REQUIRED WORK:
Starting at the line that contains "爾時執金剛菩薩。釋梵四天王。" and ending at the line that contains "南么馺多喃　三藐三佛陀喃　南", the lines below are to be given again exactly, with nothing added.

SOURCE MATERIAL:
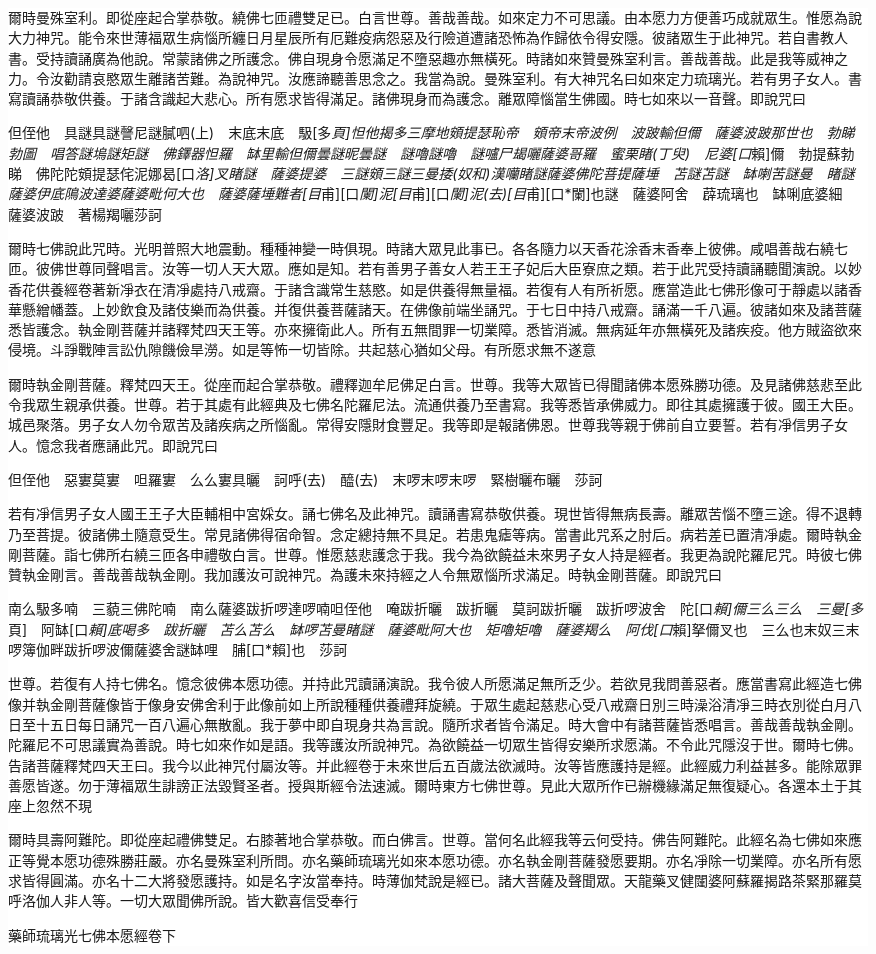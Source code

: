 爾時曼殊室利。即從座起合掌恭敬。繞佛七匝禮雙足已。白言世尊。善哉善哉。如來定力不可思議。由本愿力方便善巧成就眾生。惟愿為說大力神咒。能令來世薄福眾生病惱所纏日月星辰所有厄難疫病怨惡及行險道遭諸恐怖為作歸依令得安隱。彼諸眾生于此神咒。若自書教人書。受持讀誦廣為他說。常蒙諸佛之所護念。佛自現身令愿滿足不墮惡趣亦無橫死。時諸如來贊曼殊室利言。善哉善哉。此是我等威神之力。令汝勸請哀愍眾生離諸苦難。為說神咒。汝應諦聽善思念之。我當為說。曼殊室利。有大神咒名曰如來定力琉璃光。若有男子女人。書寫讀誦恭敬供養。于諸含識起大悲心。所有愿求皆得滿足。諸佛現身而為護念。離眾障惱當生佛國。時七如來以一音聲。即說咒曰

但侄他　具謎具謎謦尼謎膩呬(上)　末底末底　馺[多*頁]怛他揭多三摩地頞提瑟恥帝　頞帝末帝波例　波跛輸但儞　薩婆波跛那世也　勃睇勃圖　唱答謎塢謎矩謎　佛鐸器怛羅　缽里輸但儞曇謎昵曇謎　謎嚕謎嚕　謎嚧尸朅囇薩婆哥羅　蜜栗睹(丁臾)　尼婆[口*賴]儞　勃提蘇勃睇　佛陀陀頞提瑟侘泥娜曷[口*洛]叉睹謎　薩婆提婆　三謎頞三謎三曼捼(奴和)漢囒睹謎薩婆佛陀菩提薩埵　苫謎苫謎　缽喇苦謎曼　睹謎　薩婆伊底隝波達婆薩婆毗何大也　薩婆薩埵難者[目*甫][口*闌]泥[目*甫][口*闌]泥(去)[目*甫][口*闌]也謎　薩婆阿舍　薜琉璃也　缽唎底婆細　薩婆波跛　著楊羯囇莎訶

爾時七佛說此咒時。光明普照大地震動。種種神變一時俱現。時諸大眾見此事已。各各隨力以天香花涂香末香奉上彼佛。咸唱善哉右繞七匝。彼佛世尊同聲唱言。汝等一切人天大眾。應如是知。若有善男子善女人若王王子妃后大臣寮庶之類。若于此咒受持讀誦聽聞演說。以妙香花供養經卷著新凈衣在清凈處持八戒齋。于諸含識常生慈愍。如是供養得無量福。若復有人有所祈愿。應當造此七佛形像可于靜處以諸香華懸繒幡蓋。上妙飲食及諸伎樂而為供養。并復供養菩薩諸天。在佛像前端坐誦咒。于七日中持八戒齋。誦滿一千八遍。彼諸如來及諸菩薩悉皆護念。執金剛菩薩并諸釋梵四天王等。亦來擁衛此人。所有五無間罪一切業障。悉皆消滅。無病延年亦無橫死及諸疾疫。他方賊盜欲來侵境。斗諍戰陣言訟仇隙饑儉旱澇。如是等怖一切皆除。共起慈心猶如父母。有所愿求無不遂意

爾時執金剛菩薩。釋梵四天王。從座而起合掌恭敬。禮釋迦牟尼佛足白言。世尊。我等大眾皆已得聞諸佛本愿殊勝功德。及見諸佛慈悲至此令我眾生親承供養。世尊。若于其處有此經典及七佛名陀羅尼法。流通供養乃至書寫。我等悉皆承佛威力。即往其處擁護于彼。國王大臣。城邑聚落。男子女人勿令眾苦及諸疾病之所惱亂。常得安隱財食豐足。我等即是報諸佛恩。世尊我等親于佛前自立要誓。若有凈信男子女人。憶念我者應誦此咒。即說咒曰

但侄他　惡寠莫寠　呾羅寠　么么寠具曬　訶呼(去)　醯(去)　末啰末啰末啰　緊樹曬布曬　莎訶

若有凈信男子女人國王王子大臣輔相中宮婇女。誦七佛名及此神咒。讀誦書寫恭敬供養。現世皆得無病長壽。離眾苦惱不墮三途。得不退轉乃至菩提。彼諸佛土隨意受生。常見諸佛得宿命智。念定總持無不具足。若患鬼瘧等病。當書此咒系之肘后。病若差已置清凈處。爾時執金剛菩薩。詣七佛所右繞三匝各申禮敬白言。世尊。惟愿慈悲護念于我。我今為欲饒益未來男子女人持是經者。我更為說陀羅尼咒。時彼七佛贊執金剛言。善哉善哉執金剛。我加護汝可說神咒。為護未來持經之人令無眾惱所求滿足。時執金剛菩薩。即說咒曰

南么馺多喃　三藐三佛陀喃　南么薩婆跋折啰達啰喃呾侄他　唵跋折曬　跋折曬　莫訶跋折曬　跋折啰波舍　陀[口*賴]儞三么三么　三曼[多*頁]　阿缽[口*賴]底喝多　跋折曬　苫么苫么　缽啰苫曼睹謎　薩婆毗阿大也　矩嚕矩嚕　薩婆羯么　阿伐[口*賴]拏儞叉也　三么也末奴三末啰簿伽畔跋折啰波儞薩婆舍謎缽哩　脯[口*賴]也　莎訶

世尊。若復有人持七佛名。憶念彼佛本愿功德。并持此咒讀誦演說。我令彼人所愿滿足無所乏少。若欲見我問善惡者。應當書寫此經造七佛像并執金剛菩薩像皆于像身安佛舍利于此像前如上所說種種供養禮拜旋繞。于眾生處起慈悲心受八戒齋日別三時澡浴清凈三時衣別從白月八日至十五日每日誦咒一百八遍心無散亂。我于夢中即自現身共為言說。隨所求者皆令滿足。時大會中有諸菩薩皆悉唱言。善哉善哉執金剛。陀羅尼不可思議實為善說。時七如來作如是語。我等護汝所說神咒。為欲饒益一切眾生皆得安樂所求愿滿。不令此咒隱沒于世。爾時七佛。告諸菩薩釋梵四天王曰。我今以此神咒付屬汝等。并此經卷于未來世后五百歲法欲滅時。汝等皆應護持是經。此經威力利益甚多。能除眾罪善愿皆遂。勿于薄福眾生誹謗正法毀賢圣者。授與斯經令法速滅。爾時東方七佛世尊。見此大眾所作已辦機緣滿足無復疑心。各還本土于其座上忽然不現

爾時具壽阿難陀。即從座起禮佛雙足。右膝著地合掌恭敬。而白佛言。世尊。當何名此經我等云何受持。佛告阿難陀。此經名為七佛如來應正等覺本愿功德殊勝莊嚴。亦名曼殊室利所問。亦名藥師琉璃光如來本愿功德。亦名執金剛菩薩發愿要期。亦名凈除一切業障。亦名所有愿求皆得圓滿。亦名十二大將發愿護持。如是名字汝當奉持。時薄伽梵說是經已。諸大菩薩及聲聞眾。天龍藥叉健闥婆阿蘇羅揭路茶緊那羅莫呼洛伽人非人等。一切大眾聞佛所說。皆大歡喜信受奉行

藥師琉璃光七佛本愿經卷下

RESPONSE AREA:
爾時執金剛菩薩。釋梵四天王。從座而起合掌恭敬。禮釋迦牟尼佛足白言。世尊。我等大眾皆已得聞諸佛本愿殊勝功德。及見諸佛慈悲至此令我眾生親承供養。世尊。若于其處有此經典及七佛名陀羅尼法。流通供養乃至書寫。我等悉皆承佛威力。即往其處擁護于彼。國王大臣。城邑聚落。男子女人勿令眾苦及諸疾病之所惱亂。常得安隱財食豐足。我等即是報諸佛恩。世尊我等親于佛前自立要誓。若有凈信男子女人。憶念我者應誦此咒。即說咒曰

但侄他　惡寠莫寠　呾羅寠　么么寠具曬　訶呼(去)　醯(去)　末啰末啰末啰　緊樹曬布曬　莎訶

若有凈信男子女人國王王子大臣輔相中宮婇女。誦七佛名及此神咒。讀誦書寫恭敬供養。現世皆得無病長壽。離眾苦惱不墮三途。得不退轉乃至菩提。彼諸佛土隨意受生。常見諸佛得宿命智。念定總持無不具足。若患鬼瘧等病。當書此咒系之肘后。病若差已置清凈處。爾時執金剛菩薩。詣七佛所右繞三匝各申禮敬白言。世尊。惟愿慈悲護念于我。我今為欲饒益未來男子女人持是經者。我更為說陀羅尼咒。時彼七佛贊執金剛言。善哉善哉執金剛。我加護汝可說神咒。為護未來持經之人令無眾惱所求滿足。時執金剛菩薩。即說咒曰

南么馺多喃　三藐三佛陀喃　南么薩婆跋折啰達啰喃呾侄他　唵跋折曬　跋折曬　莫訶跋折曬　跋折啰波舍　陀[口*賴]儞三么三么　三曼[多*頁]　阿缽[口*賴]底喝多　跋折曬　苫么苫么　缽啰苫曼睹謎　薩婆毗阿大也　矩嚕矩嚕　薩婆羯么　阿伐[口*賴]拏儞叉也　三么也末奴三末啰簿伽畔跋折啰波儞薩婆舍謎缽哩　脯[口*賴]也　莎訶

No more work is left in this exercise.